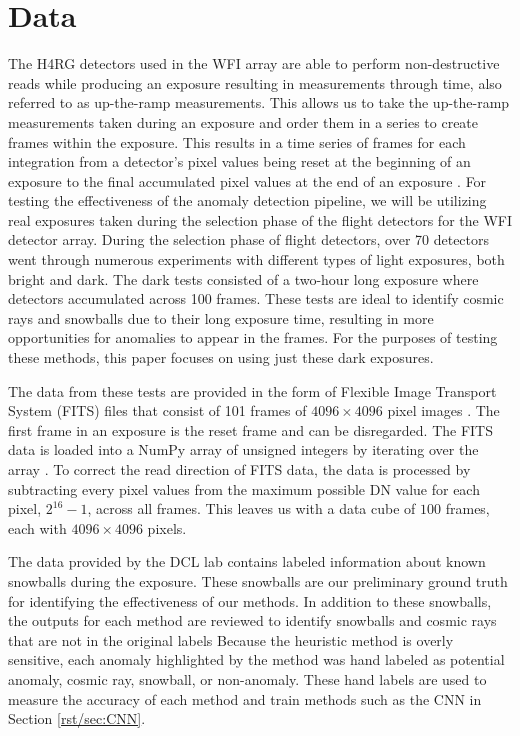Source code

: \section{Data}
\label{rst/sec:data}
The H4RG detectors used in the WFI array are able to perform non-destructive reads while producing an exposure resulting in measurements through time, also referred to as up-the-ramp measurements. 
This allows us to take the up-the-ramp measurements taken during an exposure and order them in a series to create frames within the exposure. 
This results in a time series of frames for each integration from a detector's pixel values being reset at the beginning of an exposure to the final accumulated pixel values at the end of an exposure \parencite{casertano2022determining}.
For testing the effectiveness of the anomaly detection pipeline, we will be utilizing real exposures taken during the selection phase of the flight detectors for the WFI detector array. 
During the selection phase of flight detectors, over 70 detectors went through numerous experiments with different types of light exposures, both bright and dark.
The dark tests consisted of a two-hour long exposure where detectors accumulated across 100 frames.
These tests are ideal to identify cosmic rays and snowballs due to their long exposure time, resulting in more opportunities for anomalies to appear in the frames. 
For the purposes of testing these methods, this paper focuses on using just these dark exposures. 

The data from these tests are provided in the form of Flexible Image Transport System (FITS) files that consist of 101 frames of $4096 \times 4096$ pixel images \parencite{wells1979fits}.
The first frame in an exposure is the reset frame and can be disregarded. 
The FITS data is loaded into a NumPy array of unsigned integers by iterating over the array \parencite{harris2020array}.
To correct the read direction of FITS data, the data is processed by subtracting every pixel values from the maximum possible DN value for each pixel, $2^{16} - 1$, across all frames.
This leaves us with a data cube of $100$ frames, each with $4096 \times 4096$ pixels. 

The data provided by the DCL lab contains labeled information about known snowballs during the exposure. 
These snowballs are our preliminary ground truth for identifying the effectiveness of our methods. 
In addition to these snowballs, the outputs for each method are reviewed to identify snowballs and cosmic rays that are not in the original labels
Because the heuristic method is overly sensitive, each anomaly highlighted by the method was hand labeled as potential anomaly, cosmic ray, snowball, or non-anomaly. 
These hand labels are used to measure the accuracy of each method and train methods such as the CNN in Section \ref{rst/sec:CNN}.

++++

▶ [YOUR GOAL]
Where a line of the data above includes "labeled", copy that line.

▶ [PROBLEM SOLUTION]
The data provided by the DCL lab contains labeled information about known snowballs during the exposure. 
Because the heuristic method is overly sensitive, each anomaly highlighted by the method was hand labeled as potential anomaly, cosmic ray, snowball, or non-anomaly. 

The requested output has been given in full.